Huawei sème la discorde entre Berlin et Washington



A trop vouloir ménager la Chine, les proches d’Angela Merkel subissent les foudres américaines. A la suite d’une émission politique dominicale sur la première chaîne allemande ARD, le ministre allemand de l’Economie a provoqué l’ire de l’ambassadeur américain Richard Grenell lundi. Pour justifier
le compromis trouvé au sein du parti conservateur

pour renforcer les exigences de sécurité vis-à-vis des fournisseurs de la 5G, sans exclure ouvertement le chinois Huawei, Peter Altmaier a en effet comparé les Etats-Unis avec la Chine.
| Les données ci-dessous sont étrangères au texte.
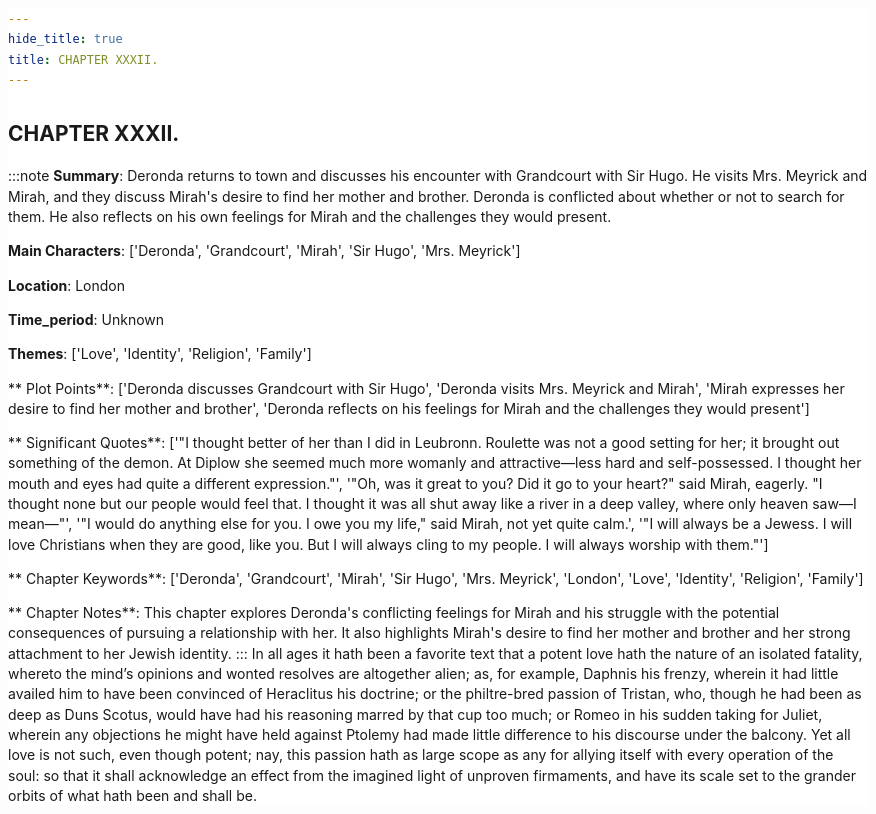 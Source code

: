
 ```yaml
---
hide_title: true
title: CHAPTER XXXII.
---
```

## CHAPTER XXXII.
:::note
**Summary**:
Deronda returns to town and discusses his encounter with Grandcourt with Sir Hugo. He visits Mrs. Meyrick and Mirah, and they discuss Mirah's desire to find her mother and brother. Deronda is conflicted about whether or not to search for them. He also reflects on his own feelings for Mirah and the challenges they would present.

**Main Characters**:
['Deronda', 'Grandcourt', 'Mirah', 'Sir Hugo', 'Mrs. Meyrick']

**Location**:
London

**Time_period**:
Unknown

**Themes**:
['Love', 'Identity', 'Religion', 'Family']

** Plot Points**:
['Deronda discusses Grandcourt with Sir Hugo', 'Deronda visits Mrs. Meyrick and Mirah', 'Mirah expresses her desire to find her mother and brother', 'Deronda reflects on his feelings for Mirah and the challenges they would present']

** Significant Quotes**:
['"I thought better of her than I did in Leubronn. Roulette was not a good setting for her; it brought out something of the demon. At Diplow she seemed much more womanly and attractive—less hard and self-possessed. I thought her mouth and eyes had quite a different expression."', '"Oh, was it great to you? Did it go to your heart?" said Mirah, eagerly. "I thought none but our people would feel that. I thought it was all shut away like a river in a deep valley, where only heaven saw—I mean—"', '"I would do anything else for you. I owe you my life," said Mirah, not yet quite calm.', '"I will always be a Jewess. I will love Christians when they are good, like you. But I will always cling to my people. I will always worship with them."']

** Chapter Keywords**:
['Deronda', 'Grandcourt', 'Mirah', 'Sir Hugo', 'Mrs. Meyrick', 'London', 'Love', 'Identity', 'Religion', 'Family']

** Chapter Notes**:
This chapter explores Deronda's conflicting feelings for Mirah and his struggle with the potential consequences of pursuing a relationship with her. It also highlights Mirah's desire to find her mother and brother and her strong attachment to her Jewish identity.
:::
In all ages it hath been a favorite text that a potent love hath the nature of an isolated fatality, whereto the mind’s opinions and wonted resolves are altogether alien; as, for example, Daphnis his frenzy, wherein it had little availed him to have been convinced of Heraclitus his doctrine; or the philtre-bred passion of Tristan, who, though he had been as deep as Duns Scotus, would have had his reasoning marred by that cup too much; or Romeo in his sudden taking for Juliet, wherein any objections he might have held against Ptolemy had made little difference to his discourse under the balcony. Yet all love is not such, even though potent; nay, this passion hath as large scope as any for allying itself with every operation of the soul: so that it shall acknowledge an effect from the imagined light of unproven firmaments, and have its scale set to the grander orbits of what hath been and shall be.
Il a souligné que les premiers n’étaient pas exempts de soupçons non plus en rappelant le
scandale des écoutes

organisées sous la présidence de Barack Obama. Les services secrets américains avaient espionné des membres du gouvernement allemand, y compris Angela Merkel. Berlin n’avait pourtant pas envisagé de sanctionner les entreprises américaines. « Les Etats-Unis exigent également que leurs entreprises divulguent certaines informations nécessaires à la lutte contre le terrorisme », a ajouté Peter Altmaier.

« Une insulte »

Ce proche d’Angela Merkel avait certes aussi déclaré dimanche lors de l’émission Ann Will qu’il fallait « s’assurer de manière vérifiable que l’Etat chinois n’exerce aucune influence » sur les entreprises participant au développement de la 5G. La réaction américaine n’en a pas été moins violente.

« Les récentes déclarations de hauts représentants du gouvernement allemand selon lesquelles les Etats-Unis sont comparables au Parti communiste chinois sont une insulte pour les milliers de soldats américains qui contribuent à assurer la sécurité de l’Allemagne et les millions d’Américains qui travaillent pour une alliance occidentale forte », a réagi Richard Grenell. « Il n’y a pas d’équivalence morale entre la Chine et les Etats-Unis, et quiconque prétend le prétendre ignore l’histoire – et la répète inévitablement ».

La CDU de nouveau divisée

La sortie de Peter Altmaier a aussi relancé
les tensions au sein de son propre parti

. Le président conservateur des affaires étrangères Norbert Röttgen, à l’origine de la motion adoptée par les délégués de la CDU samedi dernier a souligné qu’il s’agissait d’exclure tout prestataire « sous influence étatique ». « Cela concerne toutes les entreprises chinoises », a-t-il conclu lundi sur Twitter.

Une vision partagée en outre par les députés sociaux-démocrates qui veulent exclure les prestataires « lorsque l’influence, la manipulation ou l’espionnage non contrôlés par l’Etat de droit ne peuvent être exclus ». La direction de la CDU espérait éviter une interdiction officielle de Huawei en échange d’un renforcement du droit de regard du Bundestag sur les critères de sélection des fournisseurs de la 5G. Mais la maladresse de Peter Altmaier semble avoir au contraire convaincu le parlement d’utiliser son droit de regard pour dépasser les réticences de la chancelière allemande.

Face à tant d’incertitude, le groupe Deutsche Telekom aurait même pris les devants. Selon le journal Wirtschaftswoche, il a décidé de mettre progressivement fin à l’utilisation de la technologie Huawei dans les deux prochaines années en remplaçant les composants Huawei de son réseau central lors de leur renouvellement.